El presidente afgano, Hamid Karzai, buscará ampliar el marco legal para luchar contra la corrupción en su país, uno de los compromisos adquiridos ayer en la Conferencia sobre Afganistán, en la que los donantes le prometieron 16.000 millones de dólares para el desarrollo.

Así lo aseguró hoy el mandatario en una rueda de prensa en Tokio, donde afirmó que en los dos años le quedan hasta las presidenciales pretende constituir una "mayor regulación y aplicación igualitaria de la ley para los corruptos o malversadores".

Algunos de ellos "pueden estar vinculados a nuestro Gobierno, y por ello no deben ser inmunes", añadió.

Hasta 2014 su Gobierno buscará, entre otras cosas, "mejorar las condiciones de los funcionarios y las fuerzas de seguridad" y una "mayor capacitación de las instituciones", detalló Karzai.

Además, precisó que espera avanzar en asuntos como la desigualdad de salarios, algo a su juicio muy patente en el caso de los afganos que por tener doble nacionalidad pueden cobrar sueldos que equivalen a siete u ocho veces una nómina corriente en el país.

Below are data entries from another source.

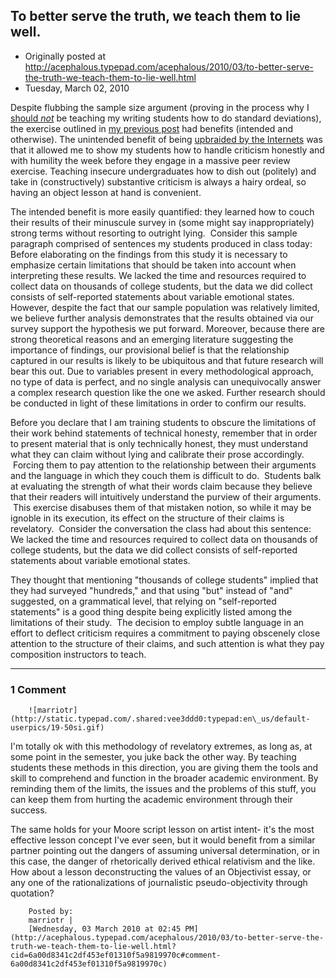 ## To better serve the truth, we teach them to lie well.

 * Originally posted at http://acephalous.typepad.com/acephalous/2010/03/to-better-serve-the-truth-we-teach-them-to-lie-well.html
 * Tuesday, March 02, 2010



Despite flubbing the sample size argument (proving in the process why I [should _not_](http://js-kit.com/api/static/pop\_comments?ref=http://lefarkins.blogspot.com/&path=/2481327586775477173#jsid-1267144977-428) be teaching my writing students how to do standard deviations), the exercise outlined in [my previous post](http://acephalous.typepad.com/acephalous/2010/02/i-teach-rhetoric-so-we-monkey-with-statistics.html) had benefits (intended and otherwise). The unintended benefit of being [upbraided by the Internets](http://lefarkins.blogspot.com/2010/02/outliers-to-fore.html) was that it allowed me to show my students how to handle criticism honestly and with humility the week before they engage in a massive peer review exercise. Teaching insecure undergraduates how to dish out (politely) and take in (constructively) substantive criticism is always a hairy ordeal, so having an object lesson at hand is convenient.  

The intended benefit is more easily quantified: they learned how to couch their results of their minuscule survey in (some might say inappropriately) strong terms without resorting to outright lying.  Consider this sample paragraph comprised of sentences my students produced in class today:
Before elaborating on the findings from this study it is necessary to emphasize certain limitations that should be taken into account when interpreting these results. We lacked the time and resources required to collect data on thousands of college students, but the data we did collect consists of self-reported statements about variable emotional states. However, despite the fact that our sample population was relatively limited, we believe further analysis demonstrates that the results obtained via our survey support the hypothesis we put forward. Moreover, because there are strong theoretical reasons and an emerging literature suggesting the importance of findings, our provisional belief is that the relationship captured in our results is likely to be ubiquitous and that future research will bear this out. Due to variables present in every methodological approach, no type of data is perfect, and no single analysis can unequivocally answer a complex research question like the one we asked. Further research should be conducted in light of these limitations in order to confirm our results.

Before you declare that I am training students to obscure the limitations of their work behind statements of technical honesty, remember that in order to present material that is only technically honest, they must understand what they can claim without lying and calibrate their prose accordingly.  Forcing them to pay attention to the relationship between their arguments and the language in which they couch them is difficult to do.  Students balk at evaluating the strength of what their words claim because they believe that their readers will intuitively understand the purview of their arguments.  This exercise disabuses them of that mistaken notion, so while it may be ignoble in its execution, its effect on the structure of their claims is revelatory.  Consider the conversation the class had about this sentence:
We lacked the time and resources required to collect data on thousands of college students, but the data we did collect consists of self-reported statements about variable emotional states.

They thought that mentioning "thousands of college students" implied that they had surveyed "hundreds," and that using "but" instead of "and" suggested, on a grammatical level, that relying on "self-reported statements" is a good thing despite being explicitly listed among the limitations of their study.  The decision to employ subtle language in an effort to deflect criticism requires a commitment to paying obscenely close attention to the structure of their claims, and such attention is what they pay composition instructors to teach.  

		

* * *

### 1 Comment 

		

                
[]()

	

		![marriotr](http://static.typepad.com/.shared:vee3ddd0:typepad:en\_us/default-userpics/19-50si.gif)
	

	

		

I'm totally ok with this methodology of revelatory extremes, as long as, at some point in the semester, you juke back the other way. By teaching students these methods in this direction, you are giving them the tools and skill to comprehend and function in the broader academic environment. By reminding them of the limits, the issues and the problems of this stuff, you can keep them from hurting the academic environment through their success. 

The same holds for your Moore script lesson on artist intent- it's the most effective lesson concept I've ever seen, but it would benefit from a similar partner pointing out the dangers of assuming universal determination, or in this case, the danger of rhetorically derived ethical relativism and the like. How about a lesson deconstructing the values of an Objectivist essay, or any one of the rationalizations of journalistic pseudo-objectivity through quotation?

	

		Posted by:
		marriotr |
		[Wednesday, 03 March 2010 at 02:45 PM](http://acephalous.typepad.com/acephalous/2010/03/to-better-serve-the-truth-we-teach-them-to-lie-well.html?cid=6a00d8341c2df453ef01310f5a9819970c#comment-6a00d8341c2df453ef01310f5a9819970c)

		

        
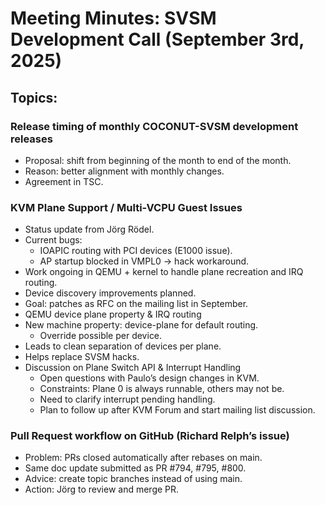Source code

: # Meeting Minutes: SVSM Development Call (September 3rd, 2025)

## Topics:

### Release timing of monthly COCONUT-SVSM development releases

* Proposal: shift from beginning of the month to end of the month.
* Reason: better alignment with monthly changes.
* Agreement in TSC.

### KVM Plane Support / Multi-VCPU Guest Issues

* Status update from Jörg Rödel.
* Current bugs:
  * IOAPIC routing with PCI devices (E1000 issue).
  * AP startup blocked in VMPL0 → hack workaround.
* Work ongoing in QEMU + kernel to handle plane recreation and IRQ routing.
* Device discovery improvements planned.
* Goal: patches as RFC on the mailing list in September.
* QEMU device plane property & IRQ routing
* New machine property: device-plane for default routing.
  * Override possible per device.
* Leads to clean separation of devices per plane.
* Helps replace SVSM hacks.
* Discussion on Plane Switch API & Interrupt Handling
  * Open questions with Paulo’s design changes in KVM.
  * Constraints: Plane 0 is always runnable, others may not be.
  * Need to clarify interrupt pending handling.
  * Plan to follow up after KVM Forum and start mailing list discussion.

### Pull Request workflow on GitHub (Richard Relph’s issue)

* Problem: PRs closed automatically after rebases on main.
* Same doc update submitted as PR #794, #795, #800.
* Advice: create topic branches instead of using main.
* Action: Jörg to review and merge PR.
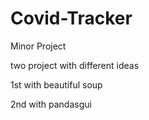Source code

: # Covid-Tracker
Minor Project

two project with different ideas

1st with beautiful soup

2nd with pandasgui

Los países donantes se comprometieron ayer en Tokio a dar 16.000 millones de dólares para el desarrollo afgano hasta 2015, un año después de la retirada de las tropas internacionales en 2014, pero a cambio pidieron mayores esfuerzos en transparencia y democratización.

El presidente afgano recordó hoy que tres décadas sucesivas de guerra en su país arrasaron las escasas instituciones y servicios públicos y que constituir un Estado fuerte supone un reto mayúsculo.

Por ello, consideró que "no solo el Gobierno afgano debe trabajar en la lucha contra la corrupción" y agregó que su Administración no podrá lograr sus objetivos "sin la esforzada y sincera cooperación de los donantes internacionales".

Karzai insistió en que ambos actores deben tener un papel las reformas en "creación de ayudas, la manera de repartirlas, proyectos de asistencia, el modo en que se realizan los contratos o los mecanismos de contratación" y "la lucha contra la corrupción en el Ejército y en nuestro sistema".

"Hay dos manos trabajando en Afganistán", apuntó Karzai, antes de sentenciar que "en el tema de la corrupción, las dos manos deben aplaudir".